- WORK INSTRUCTIONS -
Would you transcribe each entry exactly as it stands, omitting the pictures?

- SUPPLIED INFORMATION -

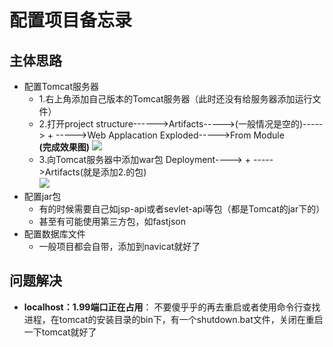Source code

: # 配置项目备忘录
## 主体思路
* 配置Tomcat服务器
    * 1.右上角添加自己版本的Tomcat服务器（此时还没有给服务器添加运行文件）
    * 2.打开project structure------>Artifacts----->(一般情况是空的)----->  +  ----->Web Applacation Exploded----->From Module  
    **(完成效果图)**
    ![](https://pic.downk.cc/item/5fe734ca3ffa7d37b3ce22f5.png)
    * 3.向Tomcat服务器中添加war包
    Deployment----> + ----->Artifacts(就是添加2.的包)  
    ![](https://pic.downk.cc/item/5fe735c63ffa7d37b3cfb0f7.png)
* 配置jar包
    * 有的时候需要自己如jsp-api或者sevlet-api等包（都是Tomcat的jar下的）
    * 甚至有可能使用第三方包，如fastjson
* 配置数据库文件
    * 一般项目都会自带，添加到navicat就好了 
## 问题解决
* **localhost：1.99端口正在占用**：
    不要傻乎乎的再去重启或者使用命令行查找进程，在tomcat的安装目录的bin下，有一个shutdown.bat文件，关闭在重启一下tomcat就好了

- TASK SOLUTION -
Source code

: # 配置项目备忘录
## 主体思路
* 配置Tomcat服务器
    * 1.右上角添加自己版本的Tomcat服务器（此时还没有给服务器添加运行文件）
    * 2.打开project structure------>Artifacts----->(一般情况是空的)----->  +  ----->Web Applacation Exploded----->From Module  
    **(完成效果图)**
    ![](https://pic.downk.cc/item/5fe734ca3ffa7d37b3ce22f5.png)
    * 3.向Tomcat服务器中添加war包
    Deployment----> + ----->Artifacts(就是添加2.的包)  
    ![](https://pic.downk.cc/item/5fe735c63ffa7d37b3cfb0f7.png)
* 配置jar包
    * 有的时候需要自己如jsp-api或者sevlet-api等包（都是Tomcat的jar下的）
    * 甚至有可能使用第三方包，如fastjson
* 配置数据库文件
    * 一般项目都会自带，添加到navicat就好了 
## 问题解决
* **localhost：1.99端口正在占用**：
    不要傻乎乎的再去重启或者使用命令行查找进程，在tomcat的安装目录的bin下，有一个shutdown.bat文件，关闭在重启一下tomcat就好了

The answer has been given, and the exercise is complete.